Krupa’s playing influenced many people, even Keith Moon and John Bonham. The fact that he came before them gives him different kind of reverence in the drum community.
8. Mitch Mitchell
Stewart Copeland, an American musician once said about Mitch Mitchell, the `60s drum legend, “All of this stuff I did that I was rather proud of, I thought I came up with it. But no, I got it from Mitch”. Mitch Mitchell was weird enough and could hold down the fort along with Jimi Hendrix’s weirdness.
Even Roger Taylor a musician from Queen said, “He played the kit like a song, it was just wonderful. But with this rolling ferocious attack on the whole kit. Total integration into the song.
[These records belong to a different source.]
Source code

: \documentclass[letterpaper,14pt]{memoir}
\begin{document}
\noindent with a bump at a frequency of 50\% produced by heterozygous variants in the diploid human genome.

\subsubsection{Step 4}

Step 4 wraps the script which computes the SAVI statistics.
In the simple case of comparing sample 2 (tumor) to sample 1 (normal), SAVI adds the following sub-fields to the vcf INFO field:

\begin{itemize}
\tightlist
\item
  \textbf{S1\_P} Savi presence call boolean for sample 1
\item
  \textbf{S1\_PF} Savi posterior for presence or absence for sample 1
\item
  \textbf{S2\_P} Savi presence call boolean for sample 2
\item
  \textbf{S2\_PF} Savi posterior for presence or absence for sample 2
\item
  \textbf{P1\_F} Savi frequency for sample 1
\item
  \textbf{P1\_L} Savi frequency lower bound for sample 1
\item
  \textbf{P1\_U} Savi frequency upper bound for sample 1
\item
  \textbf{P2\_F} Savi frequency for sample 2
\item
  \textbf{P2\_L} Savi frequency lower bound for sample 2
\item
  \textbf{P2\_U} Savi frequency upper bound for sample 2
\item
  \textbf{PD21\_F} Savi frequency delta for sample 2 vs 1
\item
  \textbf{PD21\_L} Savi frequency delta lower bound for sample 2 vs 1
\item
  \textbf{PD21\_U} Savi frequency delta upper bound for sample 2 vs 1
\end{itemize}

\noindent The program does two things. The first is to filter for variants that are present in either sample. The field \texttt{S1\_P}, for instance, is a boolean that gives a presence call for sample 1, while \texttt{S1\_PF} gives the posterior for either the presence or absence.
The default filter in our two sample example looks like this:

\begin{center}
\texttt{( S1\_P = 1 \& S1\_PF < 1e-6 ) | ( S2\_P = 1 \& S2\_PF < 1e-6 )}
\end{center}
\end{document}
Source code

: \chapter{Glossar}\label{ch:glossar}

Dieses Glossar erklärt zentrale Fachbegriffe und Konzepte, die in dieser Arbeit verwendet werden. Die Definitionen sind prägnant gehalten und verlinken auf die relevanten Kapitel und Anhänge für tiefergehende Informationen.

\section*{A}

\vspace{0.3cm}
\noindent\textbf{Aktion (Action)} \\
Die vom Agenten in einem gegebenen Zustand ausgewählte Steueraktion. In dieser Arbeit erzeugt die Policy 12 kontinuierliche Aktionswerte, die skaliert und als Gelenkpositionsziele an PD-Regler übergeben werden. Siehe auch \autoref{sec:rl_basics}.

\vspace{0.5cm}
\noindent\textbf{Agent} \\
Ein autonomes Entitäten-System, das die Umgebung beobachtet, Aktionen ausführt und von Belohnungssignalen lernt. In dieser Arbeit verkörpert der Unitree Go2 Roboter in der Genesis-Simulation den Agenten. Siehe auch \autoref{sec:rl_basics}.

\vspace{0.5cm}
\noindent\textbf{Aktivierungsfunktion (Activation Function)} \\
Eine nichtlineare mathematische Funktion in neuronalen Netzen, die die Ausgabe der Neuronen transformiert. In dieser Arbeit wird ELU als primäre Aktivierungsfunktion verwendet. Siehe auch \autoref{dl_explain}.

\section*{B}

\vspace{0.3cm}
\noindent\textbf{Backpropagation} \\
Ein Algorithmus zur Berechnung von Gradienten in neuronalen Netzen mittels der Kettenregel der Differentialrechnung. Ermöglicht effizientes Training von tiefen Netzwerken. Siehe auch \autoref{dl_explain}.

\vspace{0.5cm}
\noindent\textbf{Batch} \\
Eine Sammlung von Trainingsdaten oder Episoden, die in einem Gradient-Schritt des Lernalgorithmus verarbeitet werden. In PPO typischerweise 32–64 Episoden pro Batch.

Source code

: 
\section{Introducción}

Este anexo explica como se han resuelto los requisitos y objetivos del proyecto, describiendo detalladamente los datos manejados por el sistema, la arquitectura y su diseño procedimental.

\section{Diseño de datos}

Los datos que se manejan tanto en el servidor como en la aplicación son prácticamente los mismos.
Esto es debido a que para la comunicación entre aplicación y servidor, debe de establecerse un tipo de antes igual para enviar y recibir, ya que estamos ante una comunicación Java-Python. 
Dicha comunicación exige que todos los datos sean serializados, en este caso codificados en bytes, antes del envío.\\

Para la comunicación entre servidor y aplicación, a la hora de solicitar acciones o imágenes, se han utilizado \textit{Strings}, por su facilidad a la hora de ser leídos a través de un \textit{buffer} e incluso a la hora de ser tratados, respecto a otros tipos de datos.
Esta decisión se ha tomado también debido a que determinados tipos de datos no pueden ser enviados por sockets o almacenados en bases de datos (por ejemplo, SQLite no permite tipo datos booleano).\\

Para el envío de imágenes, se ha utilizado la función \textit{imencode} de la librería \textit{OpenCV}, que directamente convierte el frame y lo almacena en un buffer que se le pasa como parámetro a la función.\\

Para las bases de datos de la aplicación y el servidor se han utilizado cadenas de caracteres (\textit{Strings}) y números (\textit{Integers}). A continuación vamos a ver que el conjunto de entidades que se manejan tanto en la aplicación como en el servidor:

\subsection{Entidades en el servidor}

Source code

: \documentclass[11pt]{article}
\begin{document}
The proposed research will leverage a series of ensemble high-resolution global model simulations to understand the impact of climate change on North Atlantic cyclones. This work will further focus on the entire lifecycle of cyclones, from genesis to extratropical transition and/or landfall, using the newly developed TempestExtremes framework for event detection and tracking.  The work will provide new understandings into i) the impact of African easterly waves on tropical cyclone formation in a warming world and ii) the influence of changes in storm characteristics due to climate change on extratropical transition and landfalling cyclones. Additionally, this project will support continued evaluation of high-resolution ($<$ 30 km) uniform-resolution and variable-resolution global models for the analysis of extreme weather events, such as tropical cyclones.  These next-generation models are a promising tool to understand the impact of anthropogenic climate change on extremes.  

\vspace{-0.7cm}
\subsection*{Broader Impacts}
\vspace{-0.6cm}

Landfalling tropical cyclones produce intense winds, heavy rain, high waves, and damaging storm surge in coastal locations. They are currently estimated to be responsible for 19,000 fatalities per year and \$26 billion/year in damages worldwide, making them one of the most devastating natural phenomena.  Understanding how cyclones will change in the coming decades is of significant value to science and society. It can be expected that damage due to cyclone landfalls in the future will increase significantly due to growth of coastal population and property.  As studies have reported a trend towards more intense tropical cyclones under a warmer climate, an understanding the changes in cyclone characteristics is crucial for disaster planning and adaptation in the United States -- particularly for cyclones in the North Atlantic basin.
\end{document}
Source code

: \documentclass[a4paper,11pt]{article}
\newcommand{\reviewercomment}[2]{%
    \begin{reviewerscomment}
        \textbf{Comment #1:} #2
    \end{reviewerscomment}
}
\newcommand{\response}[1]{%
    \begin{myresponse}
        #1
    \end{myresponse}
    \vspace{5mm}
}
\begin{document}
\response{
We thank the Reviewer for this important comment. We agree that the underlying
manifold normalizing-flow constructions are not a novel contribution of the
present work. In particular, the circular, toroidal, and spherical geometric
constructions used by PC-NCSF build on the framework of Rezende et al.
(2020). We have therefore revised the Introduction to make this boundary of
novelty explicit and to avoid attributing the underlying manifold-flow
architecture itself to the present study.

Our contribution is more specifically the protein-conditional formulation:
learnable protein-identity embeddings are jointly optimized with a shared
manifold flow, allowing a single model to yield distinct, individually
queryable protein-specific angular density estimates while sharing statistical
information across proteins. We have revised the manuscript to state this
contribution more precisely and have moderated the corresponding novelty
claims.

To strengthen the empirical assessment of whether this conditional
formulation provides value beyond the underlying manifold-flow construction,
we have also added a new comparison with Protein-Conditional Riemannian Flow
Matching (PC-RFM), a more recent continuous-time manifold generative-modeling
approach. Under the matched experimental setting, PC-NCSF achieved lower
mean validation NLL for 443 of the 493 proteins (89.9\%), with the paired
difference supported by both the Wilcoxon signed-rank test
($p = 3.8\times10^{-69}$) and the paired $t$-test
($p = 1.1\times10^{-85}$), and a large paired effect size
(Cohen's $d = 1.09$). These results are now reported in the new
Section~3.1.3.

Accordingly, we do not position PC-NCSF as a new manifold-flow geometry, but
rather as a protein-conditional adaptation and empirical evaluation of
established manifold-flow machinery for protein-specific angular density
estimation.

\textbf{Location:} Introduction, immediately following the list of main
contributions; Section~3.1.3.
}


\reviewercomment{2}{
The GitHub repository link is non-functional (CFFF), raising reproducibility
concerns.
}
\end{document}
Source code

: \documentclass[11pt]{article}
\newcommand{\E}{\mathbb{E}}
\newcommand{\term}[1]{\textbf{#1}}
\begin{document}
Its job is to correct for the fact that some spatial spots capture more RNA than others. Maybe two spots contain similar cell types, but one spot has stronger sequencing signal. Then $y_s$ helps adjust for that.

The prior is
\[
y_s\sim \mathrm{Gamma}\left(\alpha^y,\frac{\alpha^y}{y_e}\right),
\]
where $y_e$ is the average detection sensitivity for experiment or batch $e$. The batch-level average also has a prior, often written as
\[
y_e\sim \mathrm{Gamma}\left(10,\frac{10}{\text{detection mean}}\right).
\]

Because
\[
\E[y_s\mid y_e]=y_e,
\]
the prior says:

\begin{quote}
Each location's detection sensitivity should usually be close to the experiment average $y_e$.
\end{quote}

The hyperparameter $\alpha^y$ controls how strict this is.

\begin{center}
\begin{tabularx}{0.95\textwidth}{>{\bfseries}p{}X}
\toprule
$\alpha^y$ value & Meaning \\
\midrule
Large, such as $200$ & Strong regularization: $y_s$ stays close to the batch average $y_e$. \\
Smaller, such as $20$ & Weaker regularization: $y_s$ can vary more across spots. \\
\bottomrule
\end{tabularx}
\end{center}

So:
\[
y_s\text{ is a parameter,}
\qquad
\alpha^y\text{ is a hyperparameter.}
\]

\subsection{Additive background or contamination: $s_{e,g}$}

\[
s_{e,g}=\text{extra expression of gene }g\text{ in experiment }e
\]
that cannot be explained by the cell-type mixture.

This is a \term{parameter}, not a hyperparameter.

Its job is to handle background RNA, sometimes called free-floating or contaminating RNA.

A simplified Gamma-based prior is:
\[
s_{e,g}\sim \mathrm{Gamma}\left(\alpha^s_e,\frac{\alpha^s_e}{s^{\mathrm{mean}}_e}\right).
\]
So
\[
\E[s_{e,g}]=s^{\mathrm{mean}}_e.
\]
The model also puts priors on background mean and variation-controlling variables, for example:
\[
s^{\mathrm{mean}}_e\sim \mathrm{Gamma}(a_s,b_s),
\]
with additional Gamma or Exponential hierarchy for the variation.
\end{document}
Not just marking time.”
9. Charlie Watts
The person that because of him “roll” added to the “Rolling Stones” was none other than Charlie Watts. Even when the “Rolling Stones” were still in their early stages, Watts was a well-known and respected drummer across London. At first, they couldn’t afford to hire him but as “Rolling Stones” buzz spread out and barely could be ignored, they won Watts over.
Watts provided steady backbeat rhythm support on stage like no other. The guitarist of the band, Keith Richards, said about Watts – “When we got Charlie, that really made it for us. Charlie can rush like mad and still make it feel great. That’s his style.”
10. Stewart Copeland
Funny but interesting fact about Stewart Copeland is that Copeland made just as much of an impact with what he didn’t play than with what he did play. His grooves aren’t so simple and easy to mimic and this what made him better than most of the drummers.
Similar to other British rockers from his era, his complicated yet special grooves added to his band’s sound in a subtle yet powerful way. Copeland even lent his talent to many other artists over his career.